Data shown Block Start

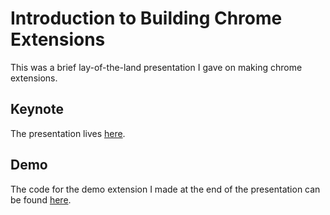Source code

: Introduction to Building Chrome Extensions
======
This was a brief lay-of-the-land presentation I gave on making chrome extensions.

## Keynote
The presentation lives [here](http://lily.work/crx-tutorial/).

## Demo
The code for the demo extension I made at the end of the presentation can be found [here](https://github.com/lllychen/crx-tutorial/tree/master/assets/demo).

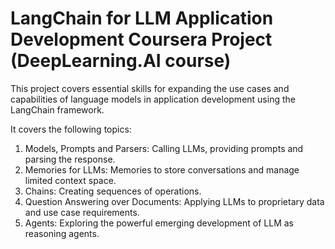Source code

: # LangChain for LLM Application Development Coursera Project (DeepLearning.AI course)

This project covers essential skills for expanding the use cases and capabilities of language models in application development using the LangChain framework.

It covers the following topics:
1. Models, Prompts and Parsers: Calling LLMs, providing prompts and parsing the response.
2. Memories for LLMs: Memories to store conversations and manage limited context space.
3. Chains: Creating sequences of operations.
4. Question Answering over Documents: Applying LLMs to proprietary data and use case requirements.
5. Agents: Exploring the powerful emerging development of LLM as reasoning agents.
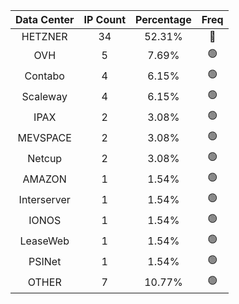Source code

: | Data Center | IP Count | Percentage | Freq |
|:------------:|:--------:|:-----------:|:-----:|
| HETZNER | 34 | 52.31% | 🔴 |
| OVH | 5 | 7.69% | 🟢 |
| Contabo | 4 | 6.15% | 🟢 |
| Scaleway | 4 | 6.15% | 🟢 |
| IPAX | 2 | 3.08% | 🟢 |
| MEVSPACE | 2 | 3.08% | 🟢 |
| Netcup | 2 | 3.08% | 🟢 |
| AMAZON | 1 | 1.54% | 🟢 |
| Interserver | 1 | 1.54% | 🟢 |
| IONOS | 1 | 1.54% | 🟢 |
| LeaseWeb | 1 | 1.54% | 🟢 |
| PSINet | 1 | 1.54% | 🟢 |
| OTHER | 7 | 10.77% | 🟢 |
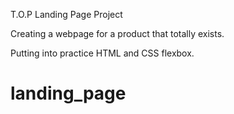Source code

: T.O.P Landing Page Project

Creating a webpage for a product that totally exists. 

Putting into practice HTML and CSS flexbox.

# landing_page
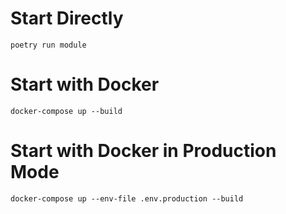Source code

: # Start Directly
`poetry run module`

# Start with Docker
`docker-compose up --build`

# Start with Docker in Production Mode
`docker-compose up --env-file .env.production --build`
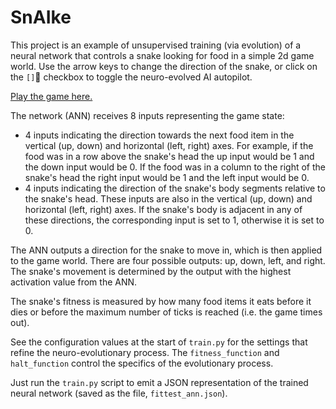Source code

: # SnAIke

This project is an example of unsupervised training (via evolution) of 
a neural network that controls a snake looking for food in a simple 2d
game world. Use the arrow keys to change the direction of the snake, or
click on the `[]`🤖 checkbox to toggle the neuro-evolved AI autopilot.

[Play the game here.](./web/index.html)

The network (ANN) receives 8 inputs representing the game state:

- 4 inputs indicating the direction towards the next food item in the
  vertical (up, down) and horizontal (left, right) axes. For example,
  if the food was in a row above the snake's head the up input would be
  1 and the down input would be 0. If the food was in a column to the
  right of the snake's head the right input would be 1 and the left input
  would be 0.
- 4 inputs indicating the direction of the snake's body segments relative
  to the snake's head. These inputs are also in the vertical (up, down)
  and horizontal (left, right) axes. If the snake's body is adjacent
  in any of these directions, the corresponding input is set to 1,
  otherwise it is set to 0.
    
The ANN outputs a direction for the snake to move in, which is then
applied to the game world. There are four possible outputs: up, down,
left, and right. The snake's movement is determined by the output with
the highest activation value from the ANN.
    
The snake's fitness is measured by how many food items it eats before
it dies or before the maximum number of ticks is reached (i.e. the
game times out).

See the configuration values at the start of `train.py` for the settings
that refine the neuro-evolutionary process. The `fitness_function` and
`halt_function` control the specifics of the evolutionary process.

Just run the `train.py` script to emit a JSON representation of the
trained neural network (saved as the file, `fittest_ann.json`).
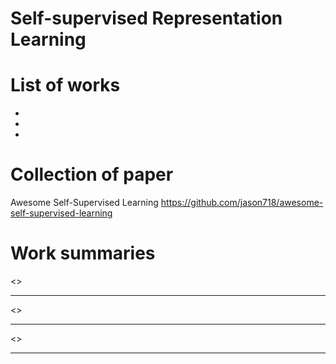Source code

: # Self-supervised Representation Learning 


<!-- ***************************************************** -->

# List of works
- [](#1)
- [](#2)
- [](#3)

# Collection of paper 
Awesome Self-Supervised Learning 
<https://github.com/jason718/awesome-self-supervised-learning>

<!-- ***************************************************** -->
# Work summaries

<a name="1"></a> 
<>


--- 
<a name="2"></a> 
<>


--- 
<a name="3"></a> 
<>



--- 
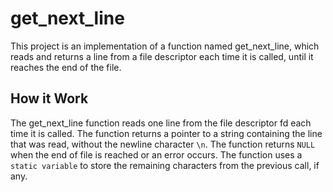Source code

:# get_next_line
This project is an implementation of a function named get_next_line, which reads and returns a line from a file descriptor each time it is called, until it reaches the end of the file.

## How it Work

The get_next_line function reads one line from the file descriptor fd each time it is called.
The function returns a pointer to a string containing the line that was read, without the newline character `\n`.
The function returns `NULL` when the end of file is reached or an error occurs.
The function uses a `static variable` to store the remaining characters from the previous call, if any.
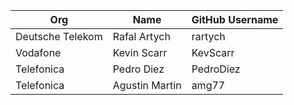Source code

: | Org                    | Name                                      | GitHub Username        |
| -----------------------| ------------------------------------------| -----------------------|
| Deutsche Telekom | Rafal Artych | rartych |
| Vodafone | Kevin Scarr | KevScarr |
| Telefonica | Pedro Diez | PedroDiez  |
| Telefonica | Agustin Martin | amg77 |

Data shown Block End

What the task requires — The records above are to be transcribed exactly, with every picture left out.

Answer to the problem —
Source code

: Introduction to Building Chrome Extensions
======
This was a brief lay-of-the-land presentation I gave on making chrome extensions.

## Keynote
The presentation lives [here](http://lily.work/crx-tutorial/).

## Demo
The code for the demo extension I made at the end of the presentation can be found [here](https://github.com/lllychen/crx-tutorial/tree/master/assets/demo).

Source code

: # LangChain for LLM Application Development Coursera Project (DeepLearning.AI course)

This project covers essential skills for expanding the use cases and capabilities of language models in application development using the LangChain framework.

It covers the following topics:
1. Models, Prompts and Parsers: Calling LLMs, providing prompts and parsing the response.
2. Memories for LLMs: Memories to store conversations and manage limited context space.
3. Chains: Creating sequences of operations.
4. Question Answering over Documents: Applying LLMs to proprietary data and use case requirements.
5. Agents: Exploring the powerful emerging development of LLM as reasoning agents.
Source code

: | Data Center | IP Count | Percentage | Freq |
|:------------:|:--------:|:-----------:|:-----:|
| HETZNER | 34 | 52.31% | 🔴 |
| OVH | 5 | 7.69% | 🟢 |
| Contabo | 4 | 6.15% | 🟢 |
| Scaleway | 4 | 6.15% | 🟢 |
| IPAX | 2 | 3.08% | 🟢 |
| MEVSPACE | 2 | 3.08% | 🟢 |
| Netcup | 2 | 3.08% | 🟢 |
| AMAZON | 1 | 1.54% | 🟢 |
| Interserver | 1 | 1.54% | 🟢 |
| IONOS | 1 | 1.54% | 🟢 |
| LeaseWeb | 1 | 1.54% | 🟢 |
| PSINet | 1 | 1.54% | 🟢 |
| OTHER | 7 | 10.77% | 🟢 |
Source code

: T.O.P Landing Page Project

Creating a webpage for a product that totally exists. 

Putting into practice HTML and CSS flexbox.

# landing_page
Source code

: # Start Directly
`poetry run module`

# Start with Docker
`docker-compose up --build`

# Start with Docker in Production Mode
`docker-compose up --env-file .env.production --build`
Source code

: # SnAIke

This project is an example of unsupervised training (via evolution) of 
a neural network that controls a snake looking for food in a simple 2d
game world. Use the arrow keys to change the direction of the snake, or
click on the `[]`🤖 checkbox to toggle the neuro-evolved AI autopilot.

[Play the game here.](./web/index.html)

The network (ANN) receives 8 inputs representing the game state:

- 4 inputs indicating the direction towards the next food item in the
  vertical (up, down) and horizontal (left, right) axes. For example,
  if the food was in a row above the snake's head the up input would be
  1 and the down input would be 0. If the food was in a column to the
  right of the snake's head the right input would be 1 and the left input
  would be 0.
- 4 inputs indicating the direction of the snake's body segments relative
  to the snake's head. These inputs are also in the vertical (up, down)
  and horizontal (left, right) axes. If the snake's body is adjacent
  in any of these directions, the corresponding input is set to 1,
  otherwise it is set to 0.
    
The ANN outputs a direction for the snake to move in, which is then
applied to the game world. There are four possible outputs: up, down,
left, and right. The snake's movement is determined by the output with
the highest activation value from the ANN.
    
The snake's fitness is measured by how many food items it eats before
it dies or before the maximum number of ticks is reached (i.e. the
game times out).

See the configuration values at the start of `train.py` for the settings
that refine the neuro-evolutionary process. The `fitness_function` and
`halt_function` control the specifics of the evolutionary process.

Just run the `train.py` script to emit a JSON representation of the
trained neural network (saved as the file, `fittest_ann.json`).
Source code

: # Self-supervised Representation Learning 


<!-- ***************************************************** -->

# List of works
- [](#1)
- [](#2)
- [](#3)

# Collection of paper 
Awesome Self-Supervised Learning 
<https://github.com/jason718/awesome-self-supervised-learning>

<!-- ***************************************************** -->
# Work summaries

<a name="1"></a> 
<>


--- 
<a name="2"></a> 
<>


--- 
<a name="3"></a> 
<>



--- 
Source code

:# get_next_line
This project is an implementation of a function named get_next_line, which reads and returns a line from a file descriptor each time it is called, until it reaches the end of the file.

## How it Work

The get_next_line function reads one line from the file descriptor fd each time it is called.
The function returns a pointer to a string containing the line that was read, without the newline character `\n`.
The function returns `NULL` when the end of file is reached or an error occurs.
The function uses a `static variable` to store the remaining characters from the previous call, if any.
Source code

: | Org                    | Name                                      | GitHub Username        |
| -----------------------| ------------------------------------------| -----------------------|
| Deutsche Telekom | Rafal Artych | rartych |
| Vodafone | Kevin Scarr | KevScarr |
| Telefonica | Pedro Diez | PedroDiez  |
| Telefonica | Agustin Martin | amg77 |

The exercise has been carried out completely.